**WHAT YOU ARE ASKED TO DO**:
Would you transcribe each of the entries exactly, with nothing added or dropped?

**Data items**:
......
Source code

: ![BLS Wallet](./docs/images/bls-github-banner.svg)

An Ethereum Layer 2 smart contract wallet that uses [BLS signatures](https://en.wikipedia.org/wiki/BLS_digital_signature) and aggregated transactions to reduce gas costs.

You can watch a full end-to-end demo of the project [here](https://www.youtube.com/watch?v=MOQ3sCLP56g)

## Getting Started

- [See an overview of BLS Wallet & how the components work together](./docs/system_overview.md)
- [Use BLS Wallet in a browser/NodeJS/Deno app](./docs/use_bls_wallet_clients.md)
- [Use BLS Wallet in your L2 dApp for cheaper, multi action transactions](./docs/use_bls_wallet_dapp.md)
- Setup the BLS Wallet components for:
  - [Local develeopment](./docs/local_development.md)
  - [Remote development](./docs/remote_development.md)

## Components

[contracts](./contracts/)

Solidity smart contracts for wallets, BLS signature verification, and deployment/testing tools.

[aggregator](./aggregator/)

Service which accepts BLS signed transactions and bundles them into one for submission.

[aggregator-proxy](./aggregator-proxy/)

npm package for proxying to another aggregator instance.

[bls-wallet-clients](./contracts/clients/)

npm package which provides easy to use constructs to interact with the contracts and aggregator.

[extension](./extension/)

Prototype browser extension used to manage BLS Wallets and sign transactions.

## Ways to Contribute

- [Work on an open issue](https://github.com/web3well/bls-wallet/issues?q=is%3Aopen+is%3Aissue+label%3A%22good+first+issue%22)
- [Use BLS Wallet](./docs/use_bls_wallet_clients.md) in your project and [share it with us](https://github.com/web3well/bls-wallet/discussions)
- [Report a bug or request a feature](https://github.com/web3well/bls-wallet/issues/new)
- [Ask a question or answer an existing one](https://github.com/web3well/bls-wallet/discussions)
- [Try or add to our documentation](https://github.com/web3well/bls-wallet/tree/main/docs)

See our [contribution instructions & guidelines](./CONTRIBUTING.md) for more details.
......
**EXERCISE SOLUTION**:
Source code

: ![BLS Wallet](./docs/images/bls-github-banner.svg)

An Ethereum Layer 2 smart contract wallet that uses [BLS signatures](https://en.wikipedia.org/wiki/BLS_digital_signature) and aggregated transactions to reduce gas costs.

You can watch a full end-to-end demo of the project [here](https://www.youtube.com/watch?v=MOQ3sCLP56g)

## Getting Started

- [See an overview of BLS Wallet & how the components work together](./docs/system_overview.md)
- [Use BLS Wallet in a browser/NodeJS/Deno app](./docs/use_bls_wallet_clients.md)
- [Use BLS Wallet in your L2 dApp for cheaper, multi action transactions](./docs/use_bls_wallet_dapp.md)
- Setup the BLS Wallet components for:
  - [Local develeopment](./docs/local_development.md)
  - [Remote development](./docs/remote_development.md)

## Components

[contracts](./contracts/)

Solidity smart contracts for wallets, BLS signature verification, and deployment/testing tools.

[aggregator](./aggregator/)

Service which accepts BLS signed transactions and bundles them into one for submission.

[aggregator-proxy](./aggregator-proxy/)

npm package for proxying to another aggregator instance.

[bls-wallet-clients](./contracts/clients/)

npm package which provides easy to use constructs to interact with the contracts and aggregator.

[extension](./extension/)

Prototype browser extension used to manage BLS Wallets and sign transactions.

## Ways to Contribute

- [Work on an open issue](https://github.com/web3well/bls-wallet/issues?q=is%3Aopen+is%3Aissue+label%3A%22good+first+issue%22)
- [Use BLS Wallet](./docs/use_bls_wallet_clients.md) in your project and [share it with us](https://github.com/web3well/bls-wallet/discussions)
- [Report a bug or request a feature](https://github.com/web3well/bls-wallet/issues/new)
- [Ask a question or answer an existing one](https://github.com/web3well/bls-wallet/discussions)
- [Try or add to our documentation](https://github.com/web3well/bls-wallet/tree/main/docs)

See our [contribution instructions & guidelines](./CONTRIBUTING.md) for more details.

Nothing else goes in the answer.